» **Instructions to follow**
Write out only the lines from the top of the listing below through the one with "To better understand", exactly as they stand, while keeping pictures out of the copy.

Data START

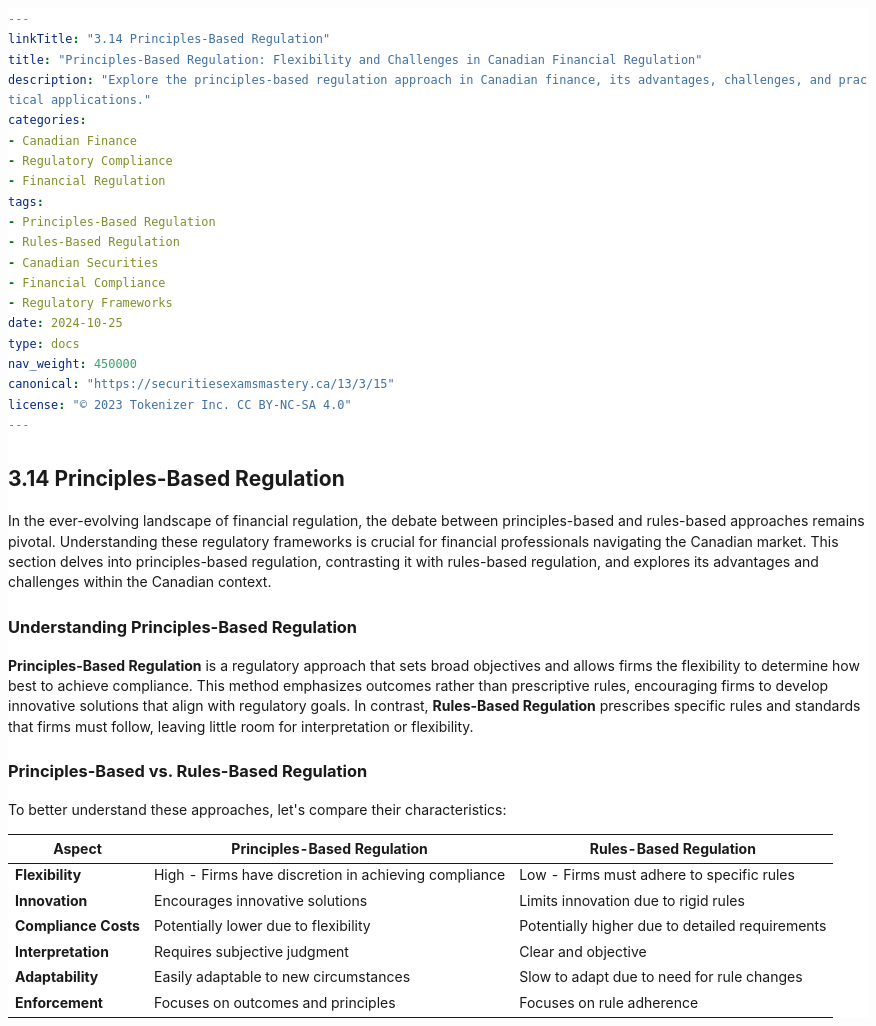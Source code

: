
 ```yaml
---
linkTitle: "3.14 Principles-Based Regulation"
title: "Principles-Based Regulation: Flexibility and Challenges in Canadian Financial Regulation"
description: "Explore the principles-based regulation approach in Canadian finance, its advantages, challenges, and practical applications."
categories:
- Canadian Finance
- Regulatory Compliance
- Financial Regulation
tags:
- Principles-Based Regulation
- Rules-Based Regulation
- Canadian Securities
- Financial Compliance
- Regulatory Frameworks
date: 2024-10-25
type: docs
nav_weight: 450000
canonical: "https://securitiesexamsmastery.ca/13/3/15"
license: "© 2023 Tokenizer Inc. CC BY-NC-SA 4.0"
---
```


## 3.14 Principles-Based Regulation

In the ever-evolving landscape of financial regulation, the debate between principles-based and rules-based approaches remains pivotal. Understanding these regulatory frameworks is crucial for financial professionals navigating the Canadian market. This section delves into principles-based regulation, contrasting it with rules-based regulation, and explores its advantages and challenges within the Canadian context.

### Understanding Principles-Based Regulation

**Principles-Based Regulation** is a regulatory approach that sets broad objectives and allows firms the flexibility to determine how best to achieve compliance. This method emphasizes outcomes rather than prescriptive rules, encouraging firms to develop innovative solutions that align with regulatory goals. In contrast, **Rules-Based Regulation** prescribes specific rules and standards that firms must follow, leaving little room for interpretation or flexibility.

### Principles-Based vs. Rules-Based Regulation

To better understand these approaches, let's compare their characteristics:

| Aspect                     | Principles-Based Regulation                                | Rules-Based Regulation                                    |
|----------------------------|------------------------------------------------------------|-----------------------------------------------------------|
| **Flexibility**            | High - Firms have discretion in achieving compliance       | Low - Firms must adhere to specific rules                  |
| **Innovation**             | Encourages innovative solutions                            | Limits innovation due to rigid rules                       |
| **Compliance Costs**       | Potentially lower due to flexibility                       | Potentially higher due to detailed requirements            |
| **Interpretation**         | Requires subjective judgment                               | Clear and objective                                       |
| **Adaptability**           | Easily adaptable to new circumstances                      | Slow to adapt due to need for rule changes                 |
| **Enforcement**            | Focuses on outcomes and principles                         | Focuses on rule adherence                                  |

Data END

» **Answer box**
Source code

:
 ```yaml
---
linkTitle: "3.14 Principles-Based Regulation"
title: "Principles-Based Regulation: Flexibility and Challenges in Canadian Financial Regulation"
description: "Explore the principles-based regulation approach in Canadian finance, its advantages, challenges, and practical applications."
categories:
- Canadian Finance
- Regulatory Compliance
- Financial Regulation
tags:
- Principles-Based Regulation
- Rules-Based Regulation
- Canadian Securities
- Financial Compliance
- Regulatory Frameworks
date: 2024-10-25
type: docs
nav_weight: 450000
canonical: "https://securitiesexamsmastery.ca/13/3/15"
license: "© 2023 Tokenizer Inc. CC BY-NC-SA 4.0"
---
```


## 3.14 Principles-Based Regulation

In the ever-evolving landscape of financial regulation, the debate between principles-based and rules-based approaches remains pivotal. Understanding these regulatory frameworks is crucial for financial professionals navigating the Canadian market. This section delves into principles-based regulation, contrasting it with rules-based regulation, and explores its advantages and challenges within the Canadian context.

### Understanding Principles-Based Regulation

**Principles-Based Regulation** is a regulatory approach that sets broad objectives and allows firms the flexibility to determine how best to achieve compliance. This method emphasizes outcomes rather than prescriptive rules, encouraging firms to develop innovative solutions that align with regulatory goals. In contrast, **Rules-Based Regulation** prescribes specific rules and standards that firms must follow, leaving little room for interpretation or flexibility.

### Principles-Based vs. Rules-Based Regulation

To better understand these approaches, let's compare their characteristics:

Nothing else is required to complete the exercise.